■ **Required work**: The response must consist of the lines below from the one with "ambient parameter, which" through the one with "Diffuse illumination models", exactly as they appear and with both ends kept.

■ **Items from a dataset**:
▼▼▼

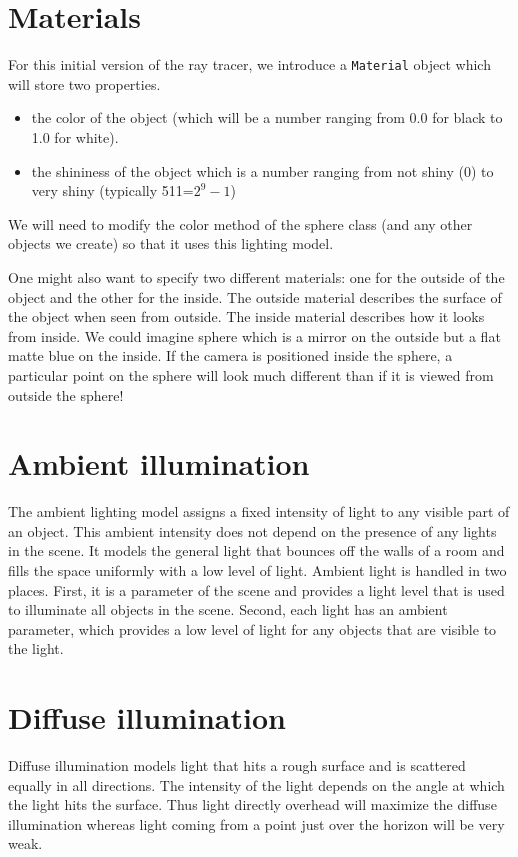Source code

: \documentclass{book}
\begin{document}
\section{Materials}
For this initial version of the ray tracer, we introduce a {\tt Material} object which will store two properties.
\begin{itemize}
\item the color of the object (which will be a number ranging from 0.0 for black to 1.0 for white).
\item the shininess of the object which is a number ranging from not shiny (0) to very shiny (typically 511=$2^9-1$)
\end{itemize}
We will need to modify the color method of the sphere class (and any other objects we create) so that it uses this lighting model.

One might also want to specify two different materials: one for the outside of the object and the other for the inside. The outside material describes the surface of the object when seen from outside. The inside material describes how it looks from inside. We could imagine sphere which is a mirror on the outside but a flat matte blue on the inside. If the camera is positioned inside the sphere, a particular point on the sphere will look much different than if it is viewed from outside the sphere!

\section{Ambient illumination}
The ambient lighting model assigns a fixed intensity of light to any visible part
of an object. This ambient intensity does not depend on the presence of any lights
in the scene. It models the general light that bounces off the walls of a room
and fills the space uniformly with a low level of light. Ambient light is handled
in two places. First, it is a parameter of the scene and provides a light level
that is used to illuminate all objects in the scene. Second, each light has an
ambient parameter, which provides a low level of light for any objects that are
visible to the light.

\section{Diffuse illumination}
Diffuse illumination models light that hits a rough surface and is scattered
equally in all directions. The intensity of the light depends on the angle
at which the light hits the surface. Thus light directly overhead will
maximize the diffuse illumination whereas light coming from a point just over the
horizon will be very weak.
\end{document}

▲▲▲
▼▼▼

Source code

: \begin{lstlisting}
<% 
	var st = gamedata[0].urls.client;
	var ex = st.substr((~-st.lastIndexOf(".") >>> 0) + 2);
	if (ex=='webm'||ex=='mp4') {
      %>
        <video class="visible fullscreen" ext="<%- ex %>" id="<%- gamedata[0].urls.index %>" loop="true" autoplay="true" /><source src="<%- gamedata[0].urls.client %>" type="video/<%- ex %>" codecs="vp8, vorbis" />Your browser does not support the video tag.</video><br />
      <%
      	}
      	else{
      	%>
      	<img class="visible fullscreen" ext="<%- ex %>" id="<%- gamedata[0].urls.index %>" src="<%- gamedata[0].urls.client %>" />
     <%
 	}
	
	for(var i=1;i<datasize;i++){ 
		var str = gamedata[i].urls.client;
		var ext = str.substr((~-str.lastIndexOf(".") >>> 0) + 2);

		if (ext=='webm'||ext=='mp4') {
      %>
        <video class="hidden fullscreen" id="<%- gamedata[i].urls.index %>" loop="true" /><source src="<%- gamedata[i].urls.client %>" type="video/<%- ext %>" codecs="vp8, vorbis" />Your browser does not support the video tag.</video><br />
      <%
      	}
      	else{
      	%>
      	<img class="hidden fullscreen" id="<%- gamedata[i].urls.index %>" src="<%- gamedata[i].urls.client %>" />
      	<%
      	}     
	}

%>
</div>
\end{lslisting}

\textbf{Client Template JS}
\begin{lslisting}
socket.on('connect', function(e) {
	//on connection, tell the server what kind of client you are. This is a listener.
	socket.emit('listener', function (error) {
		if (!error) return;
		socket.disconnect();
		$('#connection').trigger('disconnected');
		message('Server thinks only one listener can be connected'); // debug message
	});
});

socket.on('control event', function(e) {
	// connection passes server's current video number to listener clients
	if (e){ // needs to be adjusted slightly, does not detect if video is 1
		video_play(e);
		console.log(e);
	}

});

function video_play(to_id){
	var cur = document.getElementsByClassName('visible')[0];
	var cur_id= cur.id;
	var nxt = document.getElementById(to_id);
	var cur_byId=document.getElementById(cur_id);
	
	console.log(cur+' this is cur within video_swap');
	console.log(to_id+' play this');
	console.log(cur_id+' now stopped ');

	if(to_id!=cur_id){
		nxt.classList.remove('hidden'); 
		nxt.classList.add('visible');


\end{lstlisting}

▲▲▲

■ **Written answer**:
ambient parameter, which provides a low level of light for any objects that are
visible to the light.

\section{Diffuse illumination}
Diffuse illumination models light that hits a rough surface and is scattered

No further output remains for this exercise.